It turns out that in Thai, to make a plural you just repeat a word. (At least for some words?) So "dogs" would be dogdog.

But wait, there's more! As writing dogdog is boring, in writing they use a _modified number 2_ (imagine something like dog²) to indicate that it's actually a dogdog! So dogs is written as dog² (but pronounced dogdog).

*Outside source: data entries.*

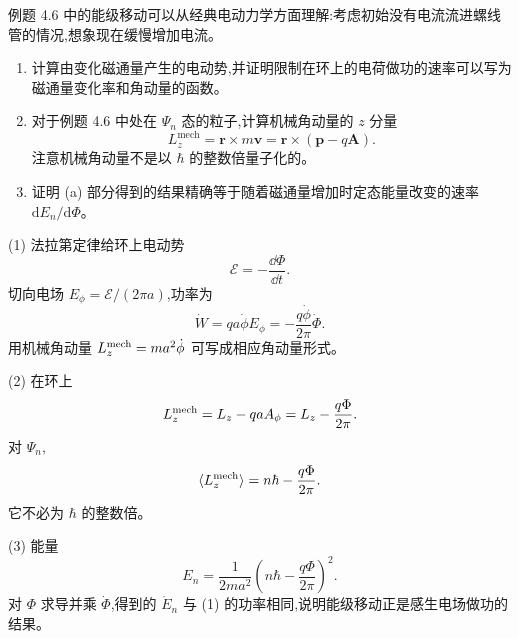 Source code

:\begin{question}
例题 4.6 中的能级移动可以从经典电动力学方面理解:考虑初始没有电流流进螺线管的情况,想象现在缓慢增加电流。
\begin{enumerate}
\item 计算由变化磁通量产生的电动势,并证明限制在环上的电荷做功的速率可以写为磁通量变化率和角动量的函数。
\item 对于例题 4.6 中处在 $\Psi_n$ 态的粒子,计算机械角动量的 $z$ 分量
\[
L_z^{\mathrm{mech}}=\mathbf r\times m\mathbf v=\mathbf r\times(\mathbf p-q\mathbf A).
\]
注意机械角动量不是以 $\hbar$ 的整数倍量子化的。
\item 证明 (a) 部分得到的结果精确等于随着磁通量增加时定态能量改变的速率 $\mathrm dE_n/\mathrm d\Phi$。
\end{enumerate}
\end{question}
\begin{solution}

(1) 法拉第定律给环上电动势
\[
\mathcal E=-\frac{\dd\Phi}{\dd t}.
\]
切向电场 $E_\phi=\mathcal E/(2\pi a)$,功率为
\[
\dot W=q a\dot\phi E_\phi=-\frac{q\dot\phi}{2\pi}\dot\Phi.
\]
用机械角动量 $L_z^{\rm mech}=ma^2\dot\phi$ 可写成相应角动量形式。

(2) 在环上
\[
L_z^{\rm mech}=L_z-q a A_\phi=L_z-\frac{q\Phi}{2\pi}.
\]
对 $\Psi_n$,
\[
\langle L_z^{\rm mech}\rangle=n\hbar-\frac{q\Phi}{2\pi}.
\]
它不必为 $\hbar$ 的整数倍。

(3) 能量
\[
E_n=\frac{1}{2ma^2}\left(n\hbar-\frac{q\Phi}{2\pi}\right)^2.
\]
对 $\Phi$ 求导并乘 $\dot\Phi$,得到的 $\dot E_n$ 与 (1) 的功率相同,说明能级移动正是感生电场做功的结果。

\end{solution}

Very hot is hot². Really far is far².

Isn't it nice?

https://twitter.com/thai101/status/1589250728446787586

Rikker Dockum /ɹɪkɹ̩/ on Twitter

“Reduplication in Thai is so important that it has a punctuation mark specifically for reduplication: ๆ เด็ก /dèk/ “child” เด็กๆ /dèk dèk/ “children” What many don’t know is it’s just an orthographic offspring of the numeral two ๒ with a straightened-out tail: ๒ > ๆ”

Twitter

Japanese also has a duplication symbol (々), but I just cannot grokk the rules from Wikipedia. Seems quite complicated, as apparently there's a difference between phonetic and semantic reduplication (if I got it right? 🤯). Makes one want to learn some Japanese (but then, I need to learn German first, and then I want to learn Ukrainian, and then I want to learn some Czech...)

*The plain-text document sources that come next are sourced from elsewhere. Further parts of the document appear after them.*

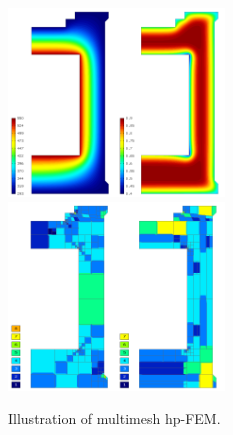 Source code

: \documentclass[12pt]{elsarticle}
\begin{document}
\begin{figure}[H]
\centering
\includegraphics[height=5cm]{img/hermes_hm_sol.png}
\hspace{10mm}
\includegraphics[height=5cm]{img/hermes_hm_mesh.png}
\caption{Illustration of multimesh hp-FEM.}
\label{fig:hermes_hm}
\end{figure}






\end{document}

https://en.wikipedia.org/wiki/Iteration_mark#Japanese

Iteration mark - Wikipedia

@ampanmdagaba I am learning Japanese and the rules around Kanji in general are usually of the form “This the rule, except for the 40% of the time that it’s not and you just have to memorise everything anyway” 😓

@glen Yeah, that's my fear / eary observation with Japanese (I tried to start learning it once, for about 3 months, long time ago). It's just super-scary, precisely because of these blurry imperfect rules that almost tease you with their potential existence, but never quite completely materialize...

I bet that's how people get into conlang. They just try to learn smth like Japanese, and then go full fuck it, Volapuk it is!